Additionally, the Ukrainian leader posited that “any” U.S. president would help Ukraine if they knew “all the challenges and the result and the damage of the war.”
Earlier, in another interview with broadcaster NBC on November 5, Zelensky invited Trump to Ukraine, pledging to persuade the former American president in just “24 minutes” that he would be unable to strike any agreements with Russia. Trump declined Zelensky’s invite in a written statement to U.S. media outlet Newsmax.
Such a trip would create “a conflict of interest” at a time when Joe Biden’s administration was officially dealing with Kyiv, Trump declared.
Zelensky also insisted that Kyiv had a “plan” that would help it triumph on the battlefield and display some “results” by the end of 2023. The Ukrainian leader’s claims came amid his country’s dwindling summer counteroffensive that had incurred huge materiel and personnel losses on the Ukrainian side.
Recently, Ukraine’s top commander, General Valery Zaluzhny, told The Economist that the conflict between Moscow and Kyiv had entered a World War I-style stalemate in which Russia had an advantage owing to more resources.

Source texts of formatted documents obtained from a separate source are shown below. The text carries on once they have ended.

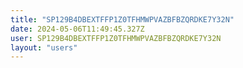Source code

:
 ```yaml
---
title: "SP129B4DBEXTFFP1Z0TFHMWPVAZBFBZQRDKE7Y32N"
date: 2024-05-06T11:49:45.327Z
user: SP129B4DBEXTFFP1Z0TFHMWPVAZBFBZQRDKE7Y32N
layout: "users"
---
```

    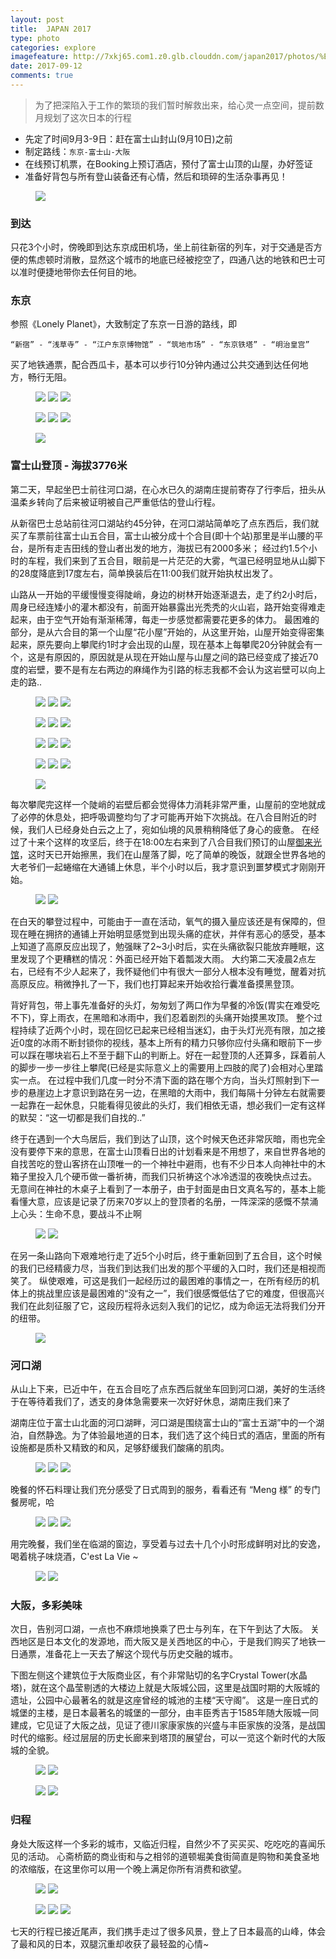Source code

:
 ```yaml
---
layout: post
title:  JAPAN 2017
type: photo
categories: explore
imagefeature: http://7xkj65.com1.z0.glb.clouddn.com/japan2017/photos/%E5%A4%A7%E9%98%AA%E5%A4%A9%E5%AE%88%E5%AE%A202-camera.jpg?imageMogr2/thumbnail/!20p
date: 2017-09-12
comments: true
---
```


> 为了把深陷入于工作的繁琐的我们暂时解救出来，给心灵一点空间，提前数月规划了这次日本的行程

+ 先定了时间9月3-9日：赶在富士山封山(9月10日)之前
+ 制定路线：```东京-富士山-大阪```
+ 在线预订机票，在Booking上预订酒店，预付了富士山顶的山屋，办好签证
+ 准备好背包与所有登山装备还有心情，然后和琐碎的生活杂事再见！

<figure>
	<a href="http://7xkj65.com1.z0.glb.clouddn.com/japan2017/photos/%E5%87%BA%E5%8F%91.jpg?imageMogr2/thumbnail/!20p"><img src="http://7xkj65.com1.z0.glb.clouddn.com/japan2017/photos/%E5%87%BA%E5%8F%91.jpg?imageMogr2/thumbnail/!20p"></a>
</figure>


### 到达
只花3个小时，傍晚即到达东京成田机场，坐上前往新宿的列车，对于交通是否方便的焦虑顿时消散，显然这个城市的地底已经被挖空了，四通八达的地铁和巴士可以准时便捷地带你去任何目的地。

### 东京
参照《Lonely Planet》，大致制定了东京一日游的路线，即
```
“新宿” - “浅草寺” - “江户东京博物馆” - “筑地市场” - “东京铁塔” - “明治皇宫”
```    
买了地铁通票，配合西瓜卡，基本可以步行10分钟内通过公共交通到达任何地方，畅行无阻。

<figure class="third">
	<a href="http://7xkj65.com1.z0.glb.clouddn.com/japan2017/photos/%E6%B5%85%E8%8D%89%E5%AF%BA01.jpg"><img src="http://7xkj65.com1.z0.glb.clouddn.com/japan2017/photos/%E6%B5%85%E8%8D%89%E5%AF%BA01.jpg?imageMogr2/thumbnail/!30p"></a>
	<a href="http://7xkj65.com1.z0.glb.clouddn.com/japan2017/photos/%E6%B5%85%E8%8D%89%E5%AF%BA04.jpg"><img src="http://7xkj65.com1.z0.glb.clouddn.com/japan2017/photos/%E6%B5%85%E8%8D%89%E5%AF%BA04.jpg?imageMogr2/thumbnail/!30p"></a>
	<a href="http://7xkj65.com1.z0.glb.clouddn.com/japan2017/photos/%E6%B5%85%E8%8D%89%E5%AF%BA02.jpg"><img src="http://7xkj65.com1.z0.glb.clouddn.com/japan2017/photos/%E6%B5%85%E8%8D%89%E5%AF%BA02.jpg?imageMogr2/thumbnail/!30p"></a>
</figure>

<figure class="third">
	<a href="http://7xkj65.com1.z0.glb.clouddn.com/japan2017/photos/%E6%B5%85%E8%8D%89%E5%AF%BA03.jpg"><img src="http://7xkj65.com1.z0.glb.clouddn.com/japan2017/photos/%E6%B5%85%E8%8D%89%E5%AF%BA03.jpg?imageMogr2/thumbnail/!30p"></a>
	<a href="http://7xkj65.com1.z0.glb.clouddn.com/japan2017/photos/%E6%98%8E%E6%B2%BB%E7%9A%87%E5%AE%AB01.jpg"><img src="http://7xkj65.com1.z0.glb.clouddn.com/japan2017/photos/%E6%98%8E%E6%B2%BB%E7%9A%87%E5%AE%AB01.jpg?imageMogr2/thumbnail/!30p"></a>
	<a href="http://7xkj65.com1.z0.glb.clouddn.com/japan2017/photos/%E7%AD%91%E5%9C%B0%E5%B8%82%E5%9C%BA01.jpg"><img src="http://7xkj65.com1.z0.glb.clouddn.com/japan2017/photos/%E7%AD%91%E5%9C%B0%E5%B8%82%E5%9C%BA01.jpg?imageMogr2/thumbnail/!30p"></a>
</figure>

<figure>
	<a href="http://7xkj65.com1.z0.glb.clouddn.com/japan2017/photos/%E4%B8%9C%E4%BA%AC%E9%93%81%E5%A1%94-camera.jpg"><img src="http://7xkj65.com1.z0.glb.clouddn.com/japan2017/photos/%E4%B8%9C%E4%BA%AC%E9%93%81%E5%A1%94-camera.jpg?imageMogr2/thumbnail/!23p"></a>
</figure>

### 富士山登顶 - 海拔3776米
第二天，早起坐巴士前往河口湖，在心水已久的湖南庄提前寄存了行李后，扭头从温柔乡转向了后来被证明被自己严重低估的登山行程。

从新宿巴士总站前往河口湖站约45分钟，在河口湖站简单吃了点东西后，我们就买了车票前往富士山五合目，富士山被分成十个合目(即十个站)那里是半山腰的平台，是所有走吉田线的登山者出发的地方，海拔已有2000多米；
经过约1.5个小时的车程，我们来到了五合目，眼前是一片茫茫的大雾，气温已经明显地从山脚下的28度降底到17度左右，简单换装后在11:00我们就开始执杖出发了。

山路从一开始的平缓慢慢变得陡峭，身边的树林开始逐渐退去，走了约2小时后，周身已经连矮小的灌木都没有，前面开始暴露出光秃秃的火山岩，路开始变得难走起来，由于空气开始有渐渐稀薄，每走一步感觉都需要花更多的体力。
最困难的部分，是从六合目的第一个山屋“花小屋”开始的，从这里开始，山屋开始变得密集起来，原先要向上攀爬约1时才会出现的山屋，现在基本上每攀爬20分钟就会有一个，这是有原因的，原因就是从现在开始山屋与山屋之间的路已经变成了接近70度的岩壁，要不是有左右两边的麻绳作为引路的标志我都不会认为这岩壁可以向上走的路..

<figure class="third">
	<a href="http://7xkj65.com1.z0.glb.clouddn.com/japan2017/photos/hut01.jpg"><img src="http://7xkj65.com1.z0.glb.clouddn.com/japan2017/photos/hut01.jpg?imageMogr2/thumbnail/!30p"></a>
	<a href="http://7xkj65.com1.z0.glb.clouddn.com/japan2017/photos/hut02.jpg"><img src="http://7xkj65.com1.z0.glb.clouddn.com/japan2017/photos/hut02.jpg?imageMogr2/thumbnail/!30p"></a>
	<a href="http://7xkj65.com1.z0.glb.clouddn.com/japan2017/photos/hut03.JPG"><img src="http://7xkj65.com1.z0.glb.clouddn.com/japan2017/photos/hut03.JPG?imageMogr2/thumbnail/!30p"></a>
</figure>
<figure class="third">
	<a href="http://7xkj65.com1.z0.glb.clouddn.com/japan2017/photos/hut04.jpg"><img src="http://7xkj65.com1.z0.glb.clouddn.com/japan2017/photos/hut04.jpg?imageMogr2/thumbnail/!30p"></a>
	<a href="http://7xkj65.com1.z0.glb.clouddn.com/japan2017/photos/hut05.jpg"><img src="http://7xkj65.com1.z0.glb.clouddn.com/japan2017/photos/hut05.jpg?imageMogr2/thumbnail/!30p"></a>
	<a href="http://7xkj65.com1.z0.glb.clouddn.com/japan2017/photos/hut06.jpg"><img src="http://7xkj65.com1.z0.glb.clouddn.com/japan2017/photos/hut06.jpg?imageMogr2/thumbnail/!30p"></a>
</figure>
<figure class="third">
	<a href="http://7xkj65.com1.z0.glb.clouddn.com/japan2017/photos/hut07.jpg"><img src="http://7xkj65.com1.z0.glb.clouddn.com/japan2017/photos/hut07.jpg?imageMogr2/thumbnail/!30p"></a>
	<a href="http://7xkj65.com1.z0.glb.clouddn.com/japan2017/photos/hut08.jpg"><img src="http://7xkj65.com1.z0.glb.clouddn.com/japan2017/photos/hut08.jpg?imageMogr2/thumbnail/!30p"></a>
	<a href="http://7xkj65.com1.z0.glb.clouddn.com/japan2017/photos/hut09.jpg"><img src="http://7xkj65.com1.z0.glb.clouddn.com/japan2017/photos/hut09.jpg?imageMogr2/thumbnail/!30p"></a>
</figure>
<figure class="third">
	<a href="http://7xkj65.com1.z0.glb.clouddn.com/japan2017/photos/hut10.jpg"><img src="http://7xkj65.com1.z0.glb.clouddn.com/japan2017/photos/hut10.jpg?imageMogr2/thumbnail/!30p"></a>
	<a href="http://7xkj65.com1.z0.glb.clouddn.com/japan2017/photos/hut11.jpg"><img src="http://7xkj65.com1.z0.glb.clouddn.com/japan2017/photos/hut11.jpg?imageMogr2/thumbnail/!30p"></a>
	<a href="http://7xkj65.com1.z0.glb.clouddn.com/japan2017/photos/hut12.jpg"><img src="http://7xkj65.com1.z0.glb.clouddn.com/japan2017/photos/hut12.jpg?imageMogr2/thumbnail/!30p"></a>
</figure>

<figure>
	<a href="http://7xkj65.com1.z0.glb.clouddn.com/japan2017/photos/fuji02.jpg"><img src="http://7xkj65.com1.z0.glb.clouddn.com/japan2017/photos/fuji02.jpg?imageMogr2/thumbnail/!30p"></a>
</figure>


每次攀爬完这样一个陡峭的岩壁后都会觉得体力消耗非常严重，山屋前的空地就成了必停的休息处，把呼吸调整均匀了才可能再开始下次挑战。在八合目附近的时候，我们人已经身处白云之上了，宛如仙境的风景稍稍降低了身心的疲惫。
在经过了十来个这样的攻坚后，终于在18:00左右来到了八合目我们预订的山屋[御来光馆](http://www.goraikoukan.jp/)，这时天已开始擦黑，我们在山屋落了脚，吃了简单的晚饭，就跟全世界各地的大老爷们一起蜷缩在大通铺上休息，半个小时以后，我才意识到噩梦模式才刚刚开始。

<figure class="half">
	<a href="http://7xkj65.com1.z0.glb.clouddn.com/japan2017/photos/hut13.jpg"><img src="http://7xkj65.com1.z0.glb.clouddn.com/japan2017/photos/hut13.jpg?imageMogr2/thumbnail/!30p"></a>
	<a href="http://7xkj65.com1.z0.glb.clouddn.com/japan2017/photos/%E5%AF%8C%E5%A3%AB%E5%B1%B106.JPG"><img src="http://7xkj65.com1.z0.glb.clouddn.com/japan2017/photos/%E5%AF%8C%E5%A3%AB%E5%B1%B106.JPG?imageMogr2/thumbnail/!30p"></a>
</figure>

在白天的攀登过程中，可能由于一直在活动，氧气的摄入量应该还是有保障的，但现在睡在拥挤的通铺上开始明显感觉到出现头痛的症状，并伴有恶心的感受，基本上知道了高原反应出现了，勉强眯了2~3小时后，实在头痛欲裂只能放弃睡眠，这里发现了个更糟糕的情况：外面已经开始下着瓢泼大雨。
大约第二天凌晨2点左右，已经有不少人起来了，我怀疑他们中有很大一部分人根本没有睡觉，醒着对抗高原反应。稍微挣扎了一下，我们也打算起来开始收拾行囊准备摸黑登顶。

背好背包，带上事先准备好的头灯，匆匆划了两口作为早餐的冷饭(胃实在难受吃不下)，穿上雨衣，在黑暗和冰雨中，我们忍着剧烈的头痛开始摸黑攻顶。
整个过程持续了近两个小时，现在回忆已起来已经相当迷幻，由于头灯光亮有限，加之接近0度的冰雨不断封锁你的视线，基本上所有的精力只够你应付头痛和眼前下一步可以踩在哪块岩石上不至于翻下山的判断上。好在一起登顶的人还算多，踩着前人的脚步一步一步往上攀爬(已经是实际意义上的需要用上四肢的爬了)会相对心里踏实一点。
在过程中我们几度一时分不清下面的路在哪个方向，当头灯照射到下一步的悬崖边上才意识到路在另一边，在黑暗的大雨中，我们每隔十分钟左右就需要一起靠在一起休息，只能看得见彼此的头灯，我们相依无语，想必我们一定有这样的默契：“这一切都是我们自找的..”

终于在遇到一个大鸟居后，我们到达了山顶，这个时候天色还非常灰暗，雨也完全没有要停下来的意思，在富士山顶看日出的计划看来是不用想了，来自世界各地的自找苦吃的登山客挤在山顶唯一的一个神社中避雨，也有不少日本人向神社中的木箱子里投入几个硬币做一番祈祷，而我们只祈祷这个冰冷透湿的夜晚快点过去。
无意间在神社的木桌子上看到了一本册子，由于封面是由日文真名写的，基本上能看懂大意，应该是记录了历来70岁以上的登顶者的名册，一阵深深的感慨不禁涌上心头：生命不息，要战斗不止啊


<figure class="half">
	<a href="http://7xkj65.com1.z0.glb.clouddn.com/japan2017/photos/%E5%AF%8C%E5%A3%AB%E5%B1%B110.jpg"><img src="http://7xkj65.com1.z0.glb.clouddn.com/japan2017/photos/%E5%AF%8C%E5%A3%AB%E5%B1%B110.jpg?imageMogr2/thumbnail/!30p"></a>
	<a href="http://7xkj65.com1.z0.glb.clouddn.com/japan2017/photos/%E5%AF%8C%E5%A3%AB%E5%B1%B102.jpg"><img src="http://7xkj65.com1.z0.glb.clouddn.com/japan2017/photos/%E5%AF%8C%E5%A3%AB%E5%B1%B102.jpg?imageMogr2/thumbnail/!30p"></a>
</figure>


在另一条山路向下艰难地行走了近5个小时后，终于重新回到了五合目，这个时候的我们已经精疲力尽，当我们到达我们出发的那个平缓的入口时，我们还是相视而笑了。
纵使艰难，可这是我们一起经历过的最困难的事情之一，在所有经历的机体上的挑战里应该是最困难的“没有之一”，我们很感慨低估了它的难度，但很高兴我们在此刻征服了它，这段历程将永远刻入我们的记忆，成为命运无法将我们分开的纽带。

<figure>
	<a href="http://7xkj65.com1.z0.glb.clouddn.com/japan2017/photos/%E5%AF%8C%E5%A3%AB%E5%B1%B101.jpg"><img src="http://7xkj65.com1.z0.glb.clouddn.com/japan2017/photos/%E5%AF%8C%E5%A3%AB%E5%B1%B101.jpg?imageMogr2/thumbnail/!30p"></a>
</figure>


### 河口湖

从山上下来，已近中午，在五合目吃了点东西后就坐车回到河口湖，美好的生活终于在等待着我们了，透支的身体急需要来一次好好休息，湖南庄我们来了

湖南庄位于富士山北面的河口湖畔，河口湖是围绕富士山的“富士五湖”中的一个湖泊，自然静逸。为了体验最地道的日本，我们选了这个纯日式的酒店，里面的所有设施都是质朴又精致的和风，足够舒缓我们酸痛的肌肉。

<figure class="third">
	<a href="http://7xkj65.com1.z0.glb.clouddn.com/japan2017/photos/hnz01.jpg"><img src="http://7xkj65.com1.z0.glb.clouddn.com/japan2017/photos/hnz01.jpg?imageMogr2/thumbnail/!30p"></a>
	<a href="http://7xkj65.com1.z0.glb.clouddn.com/japan2017/photos/hnz02.jpg"><img src="http://7xkj65.com1.z0.glb.clouddn.com/japan2017/photos/hnz02.jpg?imageMogr2/thumbnail/!30p"></a>
	<a href="http://7xkj65.com1.z0.glb.clouddn.com/japan2017/photos/hnz03.jpg"><img src="http://7xkj65.com1.z0.glb.clouddn.com/japan2017/photos/hnz03.jpg?imageMogr2/thumbnail/!30p"></a>
</figure>

晚餐的怀石料理让我们充分感受了日式周到的服务，看看还有 “Meng 様” 的专门餐房呢，哈

<figure class="third">
	<a href="http://7xkj65.com1.z0.glb.clouddn.com/japan2017/photos/%E6%B9%96%E5%8D%97%E5%BA%8401.jpg"><img src="http://7xkj65.com1.z0.glb.clouddn.com/japan2017/photos/%E6%B9%96%E5%8D%97%E5%BA%8401.jpg?imageMogr2/thumbnail/!30p"></a>
	<a href="http://7xkj65.com1.z0.glb.clouddn.com/japan2017/photos/%E6%B9%96%E5%8D%97%E5%BA%8406.jpg"><img src="http://7xkj65.com1.z0.glb.clouddn.com/japan2017/photos/%E6%B9%96%E5%8D%97%E5%BA%8406.jpg?imageMogr2/thumbnail/!30p"></a>
	<a href="http://7xkj65.com1.z0.glb.clouddn.com/japan2017/photos/%E6%B9%96%E5%8D%97%E5%BA%8407.jpg"><img src="http://7xkj65.com1.z0.glb.clouddn.com/japan2017/photos/%E6%B9%96%E5%8D%97%E5%BA%8407.jpg?imageMogr2/thumbnail/!30p"></a>
</figure>

用完晚餐，我们坐在临湖的窗边，享受着与过去十几个小时形成鲜明对比的安逸，喝着桃子味烧酒，C'est La Vie ~

<figure class="half">
	<a href="http://7xkj65.com1.z0.glb.clouddn.com/japan2017/photos/%E6%B9%96%E5%8D%97%E5%BA%8405.jpg"><img src="http://7xkj65.com1.z0.glb.clouddn.com/japan2017/photos/%E6%B9%96%E5%8D%97%E5%BA%8405.jpg?imageMogr2/thumbnail/!30p"></a>
	<a href="http://7xkj65.com1.z0.glb.clouddn.com/japan2017/photos/%E6%B9%96%E5%8D%97%E5%BA%8403.jpg"><img src="http://7xkj65.com1.z0.glb.clouddn.com/japan2017/photos/%E6%B9%96%E5%8D%97%E5%BA%8403.jpg?imageMogr2/thumbnail/!30p"></a>
</figure>

### 大阪，多彩美味

次日，告别河口湖，一点也不麻烦地换乘了巴士与列车，在下午到达了大阪。
关西地区是日本文化的发源地，而大阪又是关西地区的中心，于是我们购买了地铁一日通票，准备花上一天去了解这个现代与历史交融的城市。

下图左侧这个建筑位于大阪商业区，有个非常贴切的名字Crystal Tower(水晶塔)，就在这个晶莹剔透的大楼边上就是大阪城公园，这里是战国时期的大阪城的遗址，公园中心最著名的就是这座曾经的城池的主楼“天守阁”。
这是一座日式的城堡的主楼，是日本最著名的城堡的一部分，由丰臣秀吉于1585年随大阪城一同建成，它见证了大阪之战，见证了德川家康家族的兴盛与丰臣家族的没落，是战国时代的缩影。经过层层的历史长廊来到塔顶的展望台，可以一览这个新时代的大阪城的全貌。


<figure class="half">
	<a href="http://7xkj65.com1.z0.glb.clouddn.com/japan2017/photos/%E5%A4%A7%E9%98%AA%E6%B0%B4%E6%99%B6%E5%A1%94-camera.jpg"><img src="http://7xkj65.com1.z0.glb.clouddn.com/japan2017/photos/%E5%A4%A7%E9%98%AA%E6%B0%B4%E6%99%B6%E5%A1%94-camera.jpg?imageMogr2/thumbnail/!30p"></a>
	<a href="http://7xkj65.com1.z0.glb.clouddn.com/japan2017/photos/%E5%A4%A7%E9%98%AA%E5%A4%A9%E5%AE%88%E9%98%8101-camera.jpg"><img src="http://7xkj65.com1.z0.glb.clouddn.com/japan2017/photos/%E5%A4%A7%E9%98%AA%E5%A4%A9%E5%AE%88%E9%98%8101-camera.jpg?imageMogr2/thumbnail/!30p"></a>
</figure>
<figure class="half">
	<a href="http://7xkj65.com1.z0.glb.clouddn.com/japan2017/photos/%E5%A4%A9%E5%AE%88%E5%AE%A203.jpg"><img src="http://7xkj65.com1.z0.glb.clouddn.com/japan2017/photos/%E5%A4%A9%E5%AE%88%E5%AE%A203.jpg?imageMogr2/thumbnail/!30p"></a>
	<a href="http://7xkj65.com1.z0.glb.clouddn.com/japan2017/photos/%E5%A4%A9%E5%AE%88%E9%98%8102.jpg"><img src="http://7xkj65.com1.z0.glb.clouddn.com/japan2017/photos/%E5%A4%A9%E5%AE%88%E9%98%8102.jpg?imageMogr2/thumbnail/!30p"></a>
</figure>

### 归程

身处大阪这样一个多彩的城市，又临近归程，自然少不了买买买、吃吃吃的喜闻乐见的活动。
心斋桥筯的商业街和与之相邻的道顿堀美食街简直是购物和美食圣地的浓缩版，在这里你可以用一个晚上满足你所有消费和欲望。

<figure class="half">
	<a href="http://7xkj65.com1.z0.glb.clouddn.com/japan2017/photos/%E5%BF%83%E6%96%8B%E6%A1%A502.jpg"><img src="http://7xkj65.com1.z0.glb.clouddn.com/japan2017/photos/%E5%BF%83%E6%96%8B%E6%A1%A502.jpg?imageMogr2/thumbnail/!30p"></a>
	<a href="http://7xkj65.com1.z0.glb.clouddn.com/japan2017/photos/%E9%81%93%E9%A1%BF%E5%A0%8003.jpg"><img src="http://7xkj65.com1.z0.glb.clouddn.com/japan2017/photos/%E9%81%93%E9%A1%BF%E5%A0%8003.jpg?imageMogr2/thumbnail/!30p"></a>
</figure>
<figure class="third">
	<a href="http://7xkj65.com1.z0.glb.clouddn.com/japan2017/photos/%E5%BF%83%E6%96%8B%E6%A1%A501.jpg"><img src="http://7xkj65.com1.z0.glb.clouddn.com/japan2017/photos/%E5%BF%83%E6%96%8B%E6%A1%A501.jpg?imageMogr2/thumbnail/!30p"></a>
	<a href="http://7xkj65.com1.z0.glb.clouddn.com/japan2017/photos/%E9%81%93%E9%A1%BF%E5%A0%8002.jpg"><img src="http://7xkj65.com1.z0.glb.clouddn.com/japan2017/photos/%E9%81%93%E9%A1%BF%E5%A0%8002.jpg?imageMogr2/thumbnail/!30p"></a>
	<a href="http://7xkj65.com1.z0.glb.clouddn.com/japan2017/photos/%E9%81%93%E9%A1%BF%E5%A0%8004.JPG"><img src="http://7xkj65.com1.z0.glb.clouddn.com/japan2017/photos/%E9%81%93%E9%A1%BF%E5%A0%8004.JPG?imageMogr2/thumbnail/!30p"></a>
</figure>

七天的行程已接近尾声，我们携手走过了很多风景，登上了日本最高的山峰，体会了最和风的日本，双腿沉重却收获了最轻盈的心情~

On its end, the Pentagon admitted that it only had around $1 billion left for military aid to Kyiv and would have to ration it from now on.
The Defense Department has urged Congress to overcome an impasse and approve the White House’s request for a $106-billion aid bundle, which encapsulates funds for Ukraine, Israel, and Taiwan.
Washington has spent around 95 percent of previous funding for Ukraine, the Pentagon’s deputy spokeswoman Sabrina Singh revealed, adding that this amount exceeded $60 billion. Only about $1 billion out of that sum remained unspent, Singh said. The remaining money will be used to dispatch military equipment from existing stocks to Ukraine and replenish it with new orders.
“We have had to meter out our support for Ukraine,” Singh told reporters, adding that, while the Pentagon will continue sending military aid packages, these packages are “getting smaller.”
Out of Biden’s $106-billion request to congress, $61.4 billion was meant as emergency funding for Ukraine.
Last week, the Republican-majority House of Representatives tried to separate aid for Ukraine and Israel by passing a $14 billion standalone package for West Jerusalem. On November 7, Democrats in the U.S. Senate blocked the House bill, demanding that Republicans agree to the full package tabled by the Biden administration.
Last week, the U.S. State Department stated that the U.S. has spent some $44.2 billion on military assistance to Kyiv since the conflict broke out in February 2022, adding that an additional $3 billion had also been spent on it between 2014 and 2022.
On November 8, the U.S. Agency for International Development (USAID) testified to the Senate that funding for economic and humanitarian assistance to Ukraine had run out as well. USAID Assistant Administrator Erin McKee divulged that Ukraine’s economic stability would be at risk unless the funding continued.
With a possible deadlock over Ukraine aid between Republicans and Democrats, and with the warmongers among the American and European elite continuing to fan the flames of tension between Moscow and Kyiv, Russo-Ukrainian peace will not likely be achieved anytime soon, with bullets and bombs doing most of the talking instead.